De quelle révolution parlons-nous ?
Le Président Macky Sall a accordée au bureau exécutif de l’Union des magistrats du Sénégal (Ums), ce mercredi 10 juillet 2019, entre autres décisions majeures, celle concernant la mise en compétition des postes de procureurs et de présidents des Tribunaux (Tribunaux de grande instance et Tribunaux d’instance), sauf pour les chefs de Cour. Cette mesure est effectivement révolutionnaire, car elle va renforcer l’indépendance des magistrats. Désormais, un magistrat ne sera plus nommé à la seule discrétion du ministre de la Justice ou du président de la République.
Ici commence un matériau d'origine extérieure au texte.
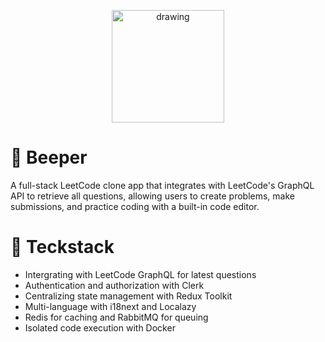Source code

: <p align="center"><img src="https://github.com/user-attachments/assets/9176fbbb-7481-4d85-8c77-87092c2fa545" alt="drawing" width="180"/> </p>


# 📄 Beeper
A full-stack LeetCode clone app that integrates with LeetCode's GraphQL API to retrieve all questions, allowing users to create problems, make submissions, and practice coding with a built-in code editor.

# 🌟 Teckstack
+ Intergrating with LeetCode GraphQL for latest questions
+ Authentication and authorization with Clerk
+ Centralizing state management with Redux Toolkit
+ Multi-language with i18next and Localazy
+ Redis for caching and RabbitMQ for queuing
+ Isolated code execution with Docker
Il reviendra à la commission du Conseil supérieur de la magistrature (Csm) de faire des propositions de nomination sur la base de critères de compétence.
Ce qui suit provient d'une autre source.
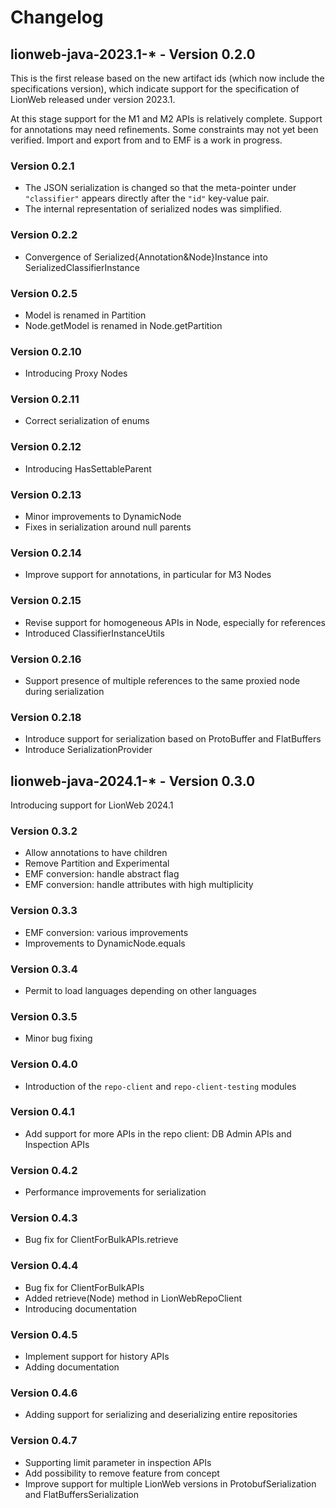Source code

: # Changelog

## lionweb-java-2023.1-* - Version 0.2.0

This is the first release based on the new artifact ids (which now include the specifications version), which indicate support for the specification of LionWeb released under version 2023.1.

At this stage support for the M1 and M2 APIs is relatively complete. Support for annotations may need refinements. Some constraints may not yet been verified.
Import and export from and to EMF is a work in progress.

### Version 0.2.1

* The JSON serialization is changed so that the meta-pointer under `"classifier"` appears directly after the `"id"` key-value pair.
* The internal representation of serialized nodes was simplified.

### Version 0.2.2

* Convergence of Serialized{Annotation&Node}Instance into SerializedClassifierInstance

### Version 0.2.5

* Model is renamed in Partition
* Node.getModel is renamed in Node.getPartition

### Version 0.2.10

* Introducing Proxy Nodes

### Version 0.2.11

* Correct serialization of enums

### Version 0.2.12

* Introducing HasSettableParent

### Version 0.2.13

* Minor improvements to DynamicNode
* Fixes in serialization around null parents

### Version 0.2.14

* Improve support for annotations, in particular for M3 Nodes

### Version 0.2.15

* Revise support for homogeneous APIs in Node, especially for references
* Introduced ClassifierInstanceUtils

### Version 0.2.16

* Support presence of multiple references to the same proxied node during serialization

### Version 0.2.18

* Introduce support for serialization based on ProtoBuffer and FlatBuffers
* Introduce SerializationProvider

## lionweb-java-2024.1-* - Version 0.3.0

Introducing support for LionWeb 2024.1

### Version 0.3.2

* Allow annotations to have children
* Remove Partition and Experimental
* EMF conversion: handle abstract flag
* EMF conversion: handle attributes with high multiplicity

### Version 0.3.3

* EMF conversion: various improvements
* Improvements to DynamicNode.equals

### Version 0.3.4

* Permit to load languages depending on other languages

### Version 0.3.5

* Minor bug fixing

### Version 0.4.0

* Introduction of the `repo-client` and `repo-client-testing` modules

### Version 0.4.1

* Add support for more APIs in the repo client: DB Admin APIs and Inspection APIs

### Version 0.4.2

* Performance improvements for serialization

### Version 0.4.3

* Bug fix for ClientForBulkAPIs.retrieve

### Version 0.4.4

* Bug fix for ClientForBulkAPIs
* Added retrieve(Node) method in LionWebRepoClient
* Introducing documentation

### Version 0.4.5

* Implement support for history APIs
* Adding documentation

### Version 0.4.6

* Adding support for serializing and deserializing entire repositories

### Version 0.4.7

* Supporting limit parameter in inspection APIs
* Add possibility to remove feature from concept
* Improve support for multiple LionWeb versions in ProtobufSerialization and FlatBuffersSerialization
Avec cette mesure, on se rappelle que le président de la République et le ministre de la Justice avaient consenti de se retirer du Csm pour que cette instance qui gère la carrière des magistrats soit moins sous l’emprise du politique, comme l’avait suggéré le think tank Ipode lors de ses travaux sur la réforme des institutions. Après leur sortie du Csm, le président de la République et le ministre de la Justice seront remplacés par le premier président de la Cour suprême. Le conseil sera ainsi composé de magistrats, d’un Professeur d’université et d’un représentant du bureau, la société civile n’étant plus représentée. Pour rappel, nous suggérions que les nominations proposées par le ministre de la Justice soient soumises à un avis conforme du Csm, et non un avis consultatif comme c’est le cas et cela, pour renforcer l’autonomie du Parquet. De même, nous demandions que le rôle de la formation plénière du Csm soit renforcé par l’instauration d’une faculté d’auto-saisine sur les questions de déontologie et d’indépendance. Dans notre proposition, nous demandons que le Csm soit présidé par le président de la Cour suprême et que ce dernier devienne ainsi le seul garant de l’indépendance du pouvoir judiciaire au nom de la séparation des pouvoirs. En ce sens, il serait à la fois logique et symbolique de renoncer à toute référence au président de la République, dont le rôle sera uniquement de veiller au respect de l’indépendance de la justice et non plus d’en être le garant.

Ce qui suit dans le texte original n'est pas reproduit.